Malah kalimat itu yang keluar dari mulut Alex.
"Aku juga senang, liat kamu bahagia. Selamat ya!"
Degg
Kenapa rasanya sesakit ini hati Alex mendengar ucapan Kayla. Ia merasa tidak terima dengan ucapan Kayla, ia menemui Kayla bukan untuk mendengar kalimat ini!
"Miss Kissable, aku masih sama." kata Alex serius.
Degg
"S..sama? Sama apa Al?"
"Miss Kissable-.."
"Tunggu! Apa selama ini kamu nggak nyoba buat lupain Miss Kissable? Kamu masih manggil aku.. Miss Kissable?"
"Aku masih sama kayak dulu. Mencintai kamu, dan tetap bertahan sama cintaku."
Degg
Kayla terperangah, menatap Alex tak percaya. Haruskah Kayla senang, atau marah? Selama berbulan-bulan Kayla berusaha move on darinya, tapi hari ini dia malah muncul dihadapan Kayla dan mengungkapkan cinta semudah itu? Apa saja yang dia lakukan selama berbulan-bulan jauh dari Kayla, sehingga dia yang bahkan sekarang sudah bertunangan dengan gadis lain, malah mengaku masih sama seperti dulu?! Lalu apa artinya kehadiran Bu Feli sang tunangan disisinya?
Kayla jadi takut. Kayla takut menjadi penghalang antara Alex dan Bu Feli. Apakah hubungan Alex dan Bu Feli baik-baik saja selama ini? Apakah Bu Feli tahu kalau Alex masih mencintai Kayla? Dan.. bagaimana selama ini Alex memperlakukan Bu Feli, jika dia masih mencintai Kayla?
Ya Allah.. kenapa begini? Meski setelah berbulan-bulan saling menjauh, dengan jarak yang membentang diantara mereka, kenapa perasaan Alex pada Kayla tidak berubah? Kayla jadi merasa semua perjuangannya untuk move on, selama ini sia-sia.
Kayla mendengus panjang, "Jadi.. kamu mau bilang kalo usahaku dan jarak yang selama ini ada diantara kita itu nggak ada artinya? Dan Bu Feli, jangan bilang kamu nggak ada perasaan apa-apa sama Bu Feli!" Kayla marah.
"Kamu izinin aku buat nggak berhenti mencintai kamu kan?"
"Kamu pikir aku dengan senang hati izinin kamu?
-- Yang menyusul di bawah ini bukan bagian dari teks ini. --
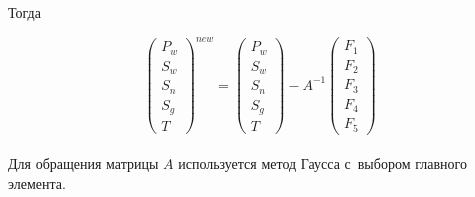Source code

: Тогда

\begin{equation}
\begin{pmatrix}
P_w\\
S_w\\
S_n\\
S_g\\
T
\end{pmatrix}^{new}
=
\begin{pmatrix}
P_w\\
S_w\\
S_n\\
S_g\\
T
\end{pmatrix}
-A^{-1}
\begin{pmatrix}
F_1\\
F_2\\
F_3\\
F_4\\
F_5
\end{pmatrix}
\end{equation}\\

Для обращения матрицы $A$ используется метод Гаусса с~выбором
главного элемента\cite{Kalitkin}.
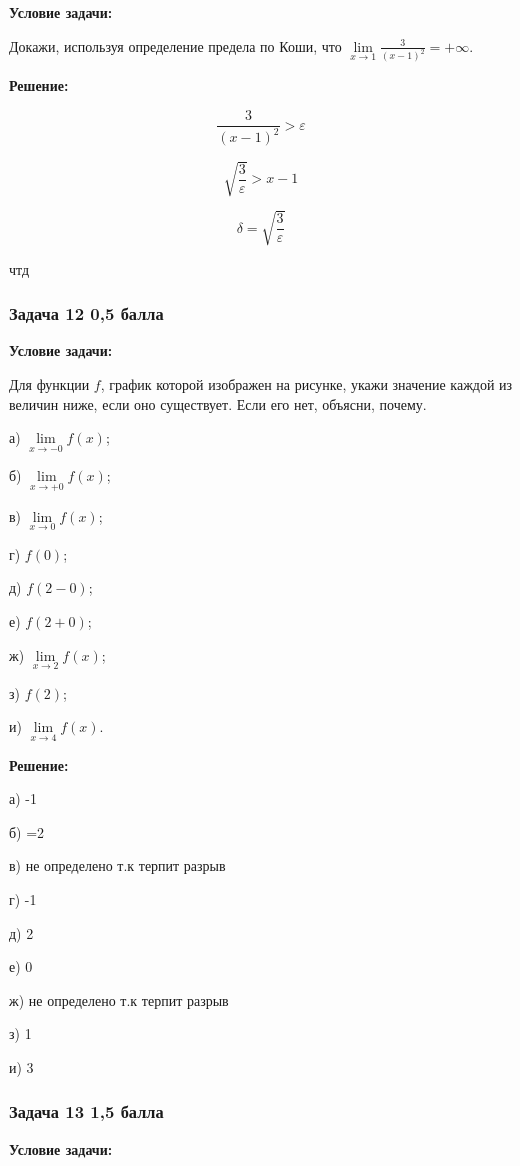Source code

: \documentclass[a4paper,12pt]{article}
\begin{document}
\textbf{Условие задачи:}

Докажи, используя определение предела по Коши, что $\lim\limits_{x \to 1} \frac{3}{(x - 1)^2} = +\infty$.

\textbf{Решение: }

\[
\frac{3}{(x-1)^2} > \varepsilon
\]

\[
\sqrt{\frac{3}{\varepsilon}}> x-1
\]

\[
\delta = \sqrt{\frac{3}{\varepsilon}}
\]

чтд
\vspace{1cm}

\subsubsection{Задача 12 \hfill 0,5 балла}

\textbf{Условие задачи:}

Для функции $f$, график которой изображен на рисунке, укажи значение каждой из величин ниже, если оно существует. Если его нет, объясни, почему.

а) $\lim\limits_{x \to -0} f(x)$;

б) $\lim\limits_{x \to +0} f(x)$;

в) $\lim\limits_{x \to 0} f(x)$;

г) $f(0)$;

д) $f(2 - 0)$;

е) $f(2 + 0)$;

ж) $\lim\limits_{x \to 2} f(x)$;

з) $f(2)$;

и) $\lim\limits_{x \to 4} f(x)$.

\textbf{Решение: }

а) -1

б) =2

в) не определено т.к терпит разрыв

г) -1

д) 2

е) 0

ж) не определено т.к терпит разрыв

з) 1

и) 3

\vspace{1cm}

\subsubsection{Задача 13 \hfill 1,5 балла}

\textbf{Условие задачи:}
\end{document}

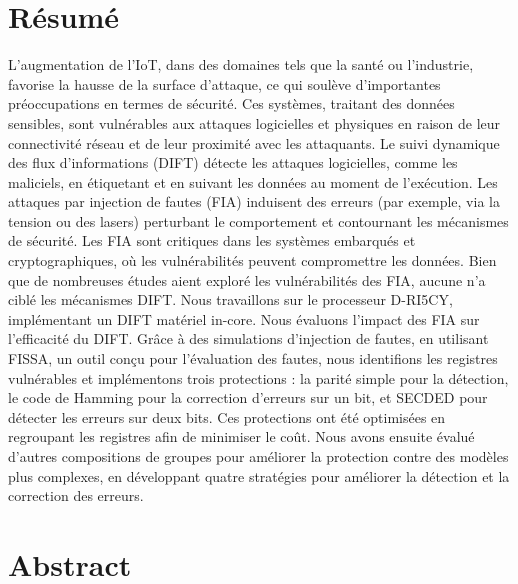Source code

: \chapter*{Résumé}
\label{chapter:resume}

L'augmentation de l'IoT, dans des domaines tels que la santé ou l'industrie, favorise la hausse de la surface d'attaque, ce qui soulève d'importantes préoccupations en termes de sécurité. Ces systèmes, traitant des données sensibles, sont vulnérables aux attaques logicielles et physiques en raison de leur connectivité réseau et de leur proximité avec les attaquants.
Le suivi dynamique des flux d'informations (DIFT) détecte les attaques logicielles, comme les maliciels, en étiquetant et en suivant les données au moment de l'exécution. Les attaques par injection de fautes (FIA) induisent des erreurs (par exemple, via la tension ou des lasers) perturbant le comportement et contournant les mécanismes de sécurité. Les FIA sont critiques dans les systèmes embarqués et cryptographiques, où les vulnérabilités peuvent compromettre les données. Bien que de nombreuses études aient exploré les vulnérabilités des FIA, aucune n'a ciblé les mécanismes DIFT.
Nous travaillons sur le processeur D-RI5CY, implémentant un DIFT matériel in-core. Nous évaluons l'impact des FIA sur l'efficacité du DIFT. Grâce à des simulations d'injection de fautes, en utilisant FISSA, un outil conçu pour l'évaluation des fautes, nous identifions les registres vulnérables et implémentons trois protections : la parité simple pour la détection, le code de Hamming pour la correction d'erreurs sur un bit, et SECDED pour détecter les erreurs sur deux bits. Ces protections ont été optimisées en regroupant les registres afin de minimiser le coût. Nous avons ensuite évalué d'autres compositions de groupes pour améliorer la protection contre des modèles plus complexes, en développant quatre stratégies pour améliorer la détection et la correction des erreurs.

\chapter*{Abstract}
\label{chapter:abstract}

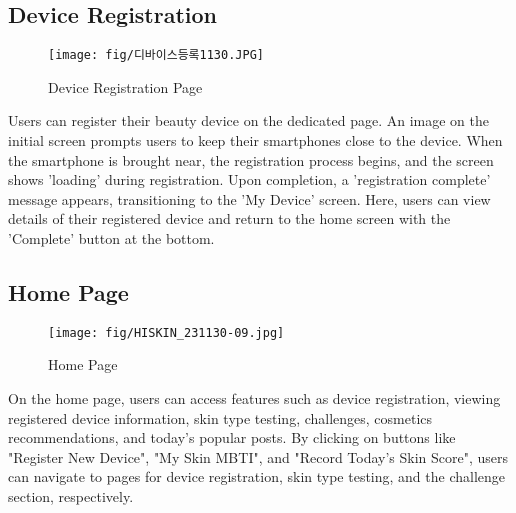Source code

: \documentclass[conference]{IEEEtran}
\begin{document}
\subsection{Device Registration}
\begin{figure}[h]
    \centering
    \texttt{[image: fig/디바이스등록1130.JPG]}
    \label{fig:Device Registration Page}
    \caption{Device Registration Page} 
    \end{figure}
Users can register their beauty device on the dedicated page. An image on the initial screen prompts users to keep their smartphones close to the device. When the smartphone is brought near, the registration process begins, and the screen shows 'loading' during registration. Upon completion, a 'registration complete' message appears, transitioning to the 'My Device' screen. Here, users can view details of their registered device and return to the home screen with the 'Complete' button at the bottom. \\

\subsection{Home Page}
\begin{figure}[h]
    \centering
    \texttt{[image: fig/HISKIN\_231130-09.jpg]}
    \label{fig:Home Page}
    \caption{Home Page} 
    \end{figure}
On the home page, users can access features such as device registration, viewing registered device information, skin type testing, challenges, cosmetics recommendations, and today's popular posts. By clicking on buttons like "Register New Device", "My Skin MBTI", and "Record Today's Skin Score", users can navigate to pages for device registration, skin type testing, and the challenge section, respectively.\\ 
\end{document}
Aku cuman berusaha ngertiin kamu waktu itu Al! Aku nggak mau kamu selamanya bertahan buat cinta yang nggak seharusnya ini Al! Aku pikir.. sekarang kamu udah lupain aku, kamu udah punya Bu Feli."
Alex menunduk seraya menggeleng kecil, kemudian ia mengangkat kepalanya lagi menatap Kayla. "Apa kamu udah nggak punya perasaan apa-apa lagi sama aku? Kenapa kamu marah?"
"Trus aku harus apa? Yang kamu lakuin ini salah, harusnya kamu sadar kalo mempertahankan cinta ini tuh nggak bener Al. Aku yakin.. nggak ada seorangpun yang akan membenarkan kamu ngelakuin ini."
"Tapi cuman kamu yang ada hatiku, aku cinta sama kamu. Aku nggak ngeharepin apa-apa kok Miss Kissable, aku juga tau kalo ini nggak bener, tapi hari ini aku nggak bisa nahan diriku buat nggak nemuin kamu."
"Aku harap ini terakhir kalinya kita kayak gini Al. Semoga kamu nggak ngulangin kesalahan kamu, dan aku harap nggak akan ada masalah setelah ini. Aku nggak mau menjadi pengganggu di jalan kamu yang baru Al, aku nggak mau berada diantara kamu sama Bu Feli. Dan semoga.. Bu Feli nggak salah paham sama aku." Kayla berbalik setelahnya.
__ADS_1
"Bu Feli nggak akan salah paham. Justru dia ngizinin aku buat nemuin kamu."
Langkah Kayla tercegat, ia mengurungkan niatnya untuk pergi. "Bu Feli sendiri yang ngizinin Alex buat nemuin aku?" Batin Kayla bertanya.
Kayla kembali berbalik menghadap Alex. "Ya, dia tau dan dia ngerti. Jadi dia ngizinin aku buat ketemu sama kamu."
Kayla mengernyit, "Al harusnya kamu lebih ngerti perasaan Bu Feli! Kamu pikir calon istri kamu akan dengan senang hati ngizinin kamu ketemu sama mantan kamu?"
Kayla merasa terluka lagi, ia menelan salivanya setelah mengatakan itu. Rasanya Kayla ingin menangis saat ini. Sementara Alex tertegun, masih menatap Kayla.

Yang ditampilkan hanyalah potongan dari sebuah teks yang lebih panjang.